Yeni Papa, Filistin ve Barışa Dair Umutlar

Ortadoğu’nun kalbinde yer alan Filistin, onyıllardır süren bir trajedinin adı. Yerinden edilen milyonlar, süregiden abluka, kutsal mekânlara yönelik ihlaller ve çözümsüz kalan barış girişimleriyle bu topraklar, hem Müslüman hem de Hristiyan dünyada derin bir yara olarak varlığını sürdürüyor. Bu bağlamda, geçtiğimiz günlerde göreve başlayan yeni Papa’nın nasıl bir duruş sergileyeceği, yalnızca Vatikan için değil, tüm dünya için yakından izlenen bir mesele hâline geldi.

Papa, yalnızca Katoliklerin ruhani lideri değil, aynı zamanda küresel vicdanın ve etik değerlerin güçlü bir temsilcisidir. Geçmişte birçok Papa’nın savaşlara, adaletsizliklere ve insan hakları ihlallerine karşı net duruşlar sergilediğine tanıklık ettik. Yeni Papa’nın da aynı cesaretle Filistin meselesine eğilmesi, uluslararası toplumda yankı uyandırabilecek bir vicdani çağrı olacaktır.

Filistin’de yaşananlar yalnızca bir siyasi anlaşmazlık değil, aynı zamanda temel hak ve özgürlüklerin sistematik olarak ihlal edildiği derin bir krizdir. Özellikle Kudüs gibi üç semavi dinin kutsal saydığı bir şehirde yaşananlar, dini liderlerin daha duyarlı ve aktif olmasını zaruri kılmaktadır.

Vatikan’ın 2015 yılında Filistin Devleti’ni tanıması, bu meseleye adalet ekseninde yaklaşma kararlılığının güçlü bir göstergesiydi. Yeni Papa’nın bu çizgiyi daha da ileri taşıması bekleniyor.

Müslüman dünyasında ise Papa’dan beklentiler oldukça net: Filistin halkının yanında açık bir duruş, Kudüs’ün dini kimliğine saygı, iki devletli çözüm çağrısının sürdürülmesi ve işgal altındaki topraklarda yaşanan zulme karşı cesur ve evrensel bir ses.

İslam İşbirliği Teşkilatı ve birçok Müslüman ülke, dini liderlerin yalnızca içe dönük mesajlarla yetinmeyip küresel barış için daha güçlü bir irade ortaya koymasını talep ediyor.

Bu noktada Papa’nın dinler arası diyaloğa açık tutumu ve daha önceki açıklamalarında Hristiyan-Müslüman ortak değerlerine vurgu yapması önemli bir avantajdır.
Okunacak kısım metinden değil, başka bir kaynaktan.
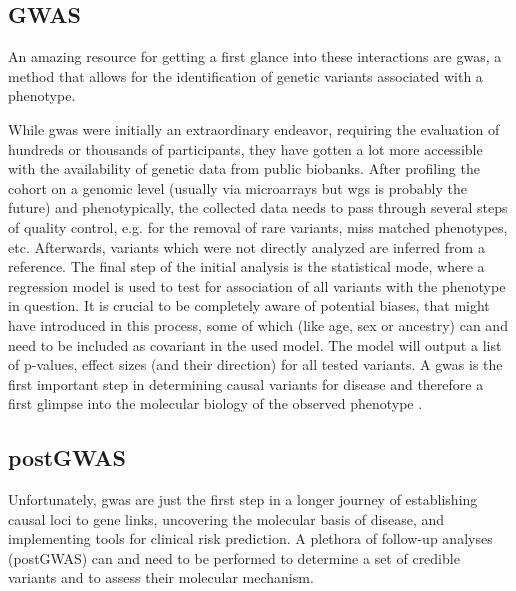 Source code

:     \subsection{GWAS}
    \label{subsec:gwas_general}
    An amazing resource for getting a first glance into these interactions are \ac{gwas}, a method that allows for the identification of genetic variants associated with a phenotype.

    While \ac{gwas} were initially an extraordinary endeavor, requiring the evaluation of hundreds or thousands of participants, they have gotten a lot more accessible with the availability of genetic data from public biobanks. After profiling the cohort on a genomic level (usually via microarrays but \ac{wgs} is probably the future) and phenotypically, the collected data needs to pass through several steps of quality control, e.g. for the removal of rare variants, miss matched phenotypes, etc. Afterwards, variants which were not directly analyzed are inferred from a reference. The final step of the initial analysis is the statistical mode, where a regression model is used to test for association of all variants with the phenotype in question. It is crucial to be completely aware of potential biases, that might have introduced in this process, some of which (like  age, sex or ancestry) can and need to be included as covariant in the used model. \cite{uffelmannGenomewideAssociationStudies2021, flintGWAS2013} The model will output a list of p-values, effect sizes (and their direction) for all tested variants. A \ac{gwas} is the first important step in determining causal variants for disease and therefore a first glimpse into the molecular biology of the observed phenotype \cite{uffelmannGenomewideAssociationStudies2021}.

    \subsection{postGWAS}
    \label{subsec:gwas_limit}
    Unfortunately, \ac{gwas} are just the first step in a longer journey of establishing causal loci to gene links, uncovering the molecular basis of disease, and implementing tools for clinical risk prediction. A plethora of follow-up analyses (postGWAS) can and need to be performed to determine a set of credible variants and to assess their molecular mechanism.


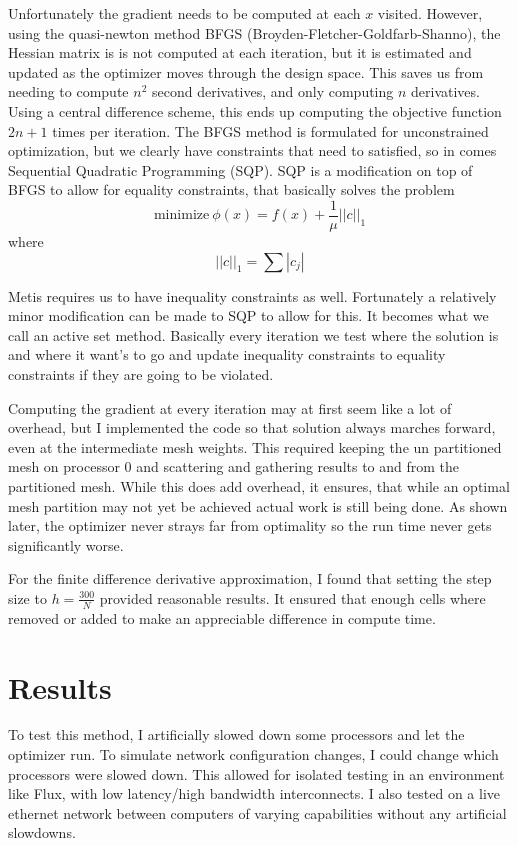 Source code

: \documentclass[12pt,parskip=full]{article}
\numberwithin{subsection}{section}
\begin{document}
		Unfortunately the gradient needs to be computed at each $x$ visited. However, using the quasi-newton method BFGS (Broyden-Fletcher-Goldfarb-Shanno),
		the Hessian matrix is is not computed at each iteration, but it is estimated and updated as the optimizer moves through the design space. This saves
		us from needing to compute $n^2$ second derivatives, and only computing $n$ derivatives. Using a central difference scheme, this ends up 
		computing the objective function $2n + 1$ times per iteration. The BFGS method is formulated for unconstrained optimization, but we clearly
		have constraints that need to satisfied, so in comes Sequential Quadratic Programming (SQP). SQP is a modification on top of BFGS to
		allow for equality constraints, that basically solves the problem
		\begin{equation}
			\mathrm{minimize \ } \phi(x) = f(x) + \frac{1}{\mu}||c||_1
		\end{equation}
		where
		\begin{equation}
			||c||_1 = \sum{|c_j|}
		\end{equation}

		Metis requires us to have inequality constraints as well. Fortunately a relatively minor modification can be made to SQP to allow for this.
		It becomes what we call an active set method. Basically every iteration we test where the solution is and where it want's to go and
		update inequality constraints to equality constraints if they are going to be violated.

		Computing the gradient at every iteration may at first seem like a lot of overhead, but I implemented the code so that solution always marches
		forward, even at the intermediate mesh weights. This required keeping the un partitioned mesh on processor 0 and scattering and gathering
		results to and from the partitioned mesh. While this does add overhead, it ensures, that while an optimal mesh partition may not yet be achieved
		actual work is still being done. As shown later, the optimizer never strays far from optimality so the run time never gets significantly worse.
		
		For the finite difference derivative approximation, I found that setting the step size to $h = \frac{300}{N}$ provided reasonable results.
		It ensured that enough cells where removed or added to make an appreciable difference in compute time.

	\section{Results}
		To test this method, I artificially slowed down some processors and let the optimizer run. To simulate network configuration changes, I could
		change which processors were slowed down. This allowed for isolated testing in an environment like Flux, with low latency/high bandwidth interconnects.
		I also tested on a live ethernet network between computers of varying capabilities without any artificial slowdowns.
\end{document}
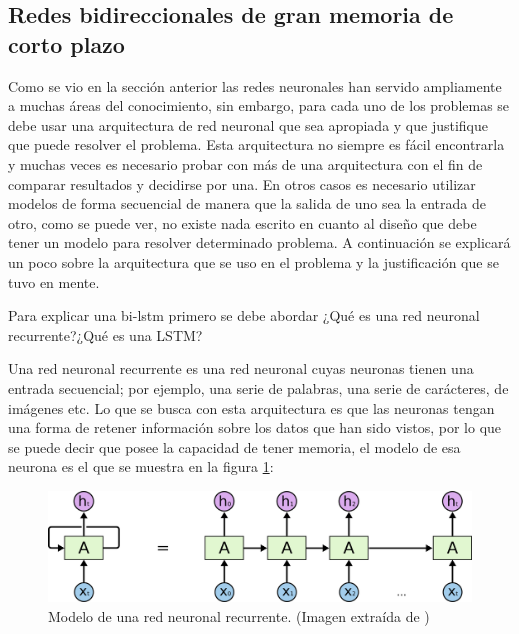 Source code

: \subsection{Redes bidireccionales de gran memoria de corto plazo}

\par Como se vio en la sección anterior las redes neuronales han servido ampliamente a muchas áreas del conocimiento, sin embargo, para cada uno de los problemas se debe usar una arquitectura de red neuronal que sea apropiada y que justifique que puede resolver el problema. Esta arquitectura no siempre es fácil encontrarla y muchas veces es necesario probar con más de una arquitectura con el fin de comparar resultados y decidirse por una. En otros casos es necesario utilizar modelos de forma secuencial de manera que la salida de uno sea la entrada de otro, como se puede ver, no existe nada escrito en cuanto al diseño que debe tener un modelo para resolver determinado problema. A continuación se explicará un poco sobre la arquitectura que se uso en el problema y la justificación que se tuvo en mente.

\par Para explicar una \gls{bi-lstm} primero se debe abordar ¿Qué es una red neuronal recurrente?¿Qué es una LSTM?

\par Una red neuronal recurrente es una red neuronal cuyas neuronas tienen una entrada secuencial; por ejemplo, una serie de palabras, una serie de carácteres, de imágenes etc. Lo que se busca con esta arquitectura es que las neuronas tengan una forma de retener información sobre los datos que han sido vistos, por lo que se puede decir que posee la capacidad de tener memoria, el modelo de esa neurona es el que se muestra en la figura \ref{fig:3.10}:

\begin{figure}[H]
	\centering
	\includegraphics[width=\textwidth]{imagenes/RNN-unrolled.png}
	\caption[]{Modelo de una red neuronal recurrente. (Imagen extraída de \textcite{christopher_olah_2015}) }
	\label{fig:3.10}
\end{figure}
Unutulmamalıdır ki Filistin yalnızca Müslümanların değil, aynı zamanda orada yaşam mücadelesi veren Filistinli Hristiyanların da evidir.

Bu gerçek, Papa’nın meseleye yalnızca dışarıdan bakan bir arabulucu değil, doğrudan muhatap olarak seslenmesini meşrulaştırır.

Barışa giden yol sadece diplomasiyle değil, vicdanla da şekillenir. Yeni Papa, bu krizi sadece nezaket çerçevesinde değil, derin bir manevi sorumlulukla sahiplenirse, hem Hristiyan hem Müslüman kamuoylarında güçlü bir karşılık bulacaktır.

İsrail-Filistin meselesinde doğrudan siyasi bir etkisi olmasa da, Papa’nın dili, uluslararası karar alıcıların yönelimlerini etkileyebilecek güçlü bir ahlaki basınca dönüşebilir.

Filistin meselesi bugün bir halkın varoluş mücadelesi olmanın ötesinde, insanlığın adalet sınavına dönüşmüştür.

Yeni Papa’nın bu sınavda nasıl bir duruş sergileyeceği, sadece Vatikan’ın değil, insanlığın vicdanını yansıtan bir sembole dönüşebilir. Sessizlik çoğu zaman tarafsızlık değil, adaletsizliğe ortaklıktır.

Umudumuz, Papa’nın bu sessizliğe karşı yüksek ve net bir ses yükseltmesidir.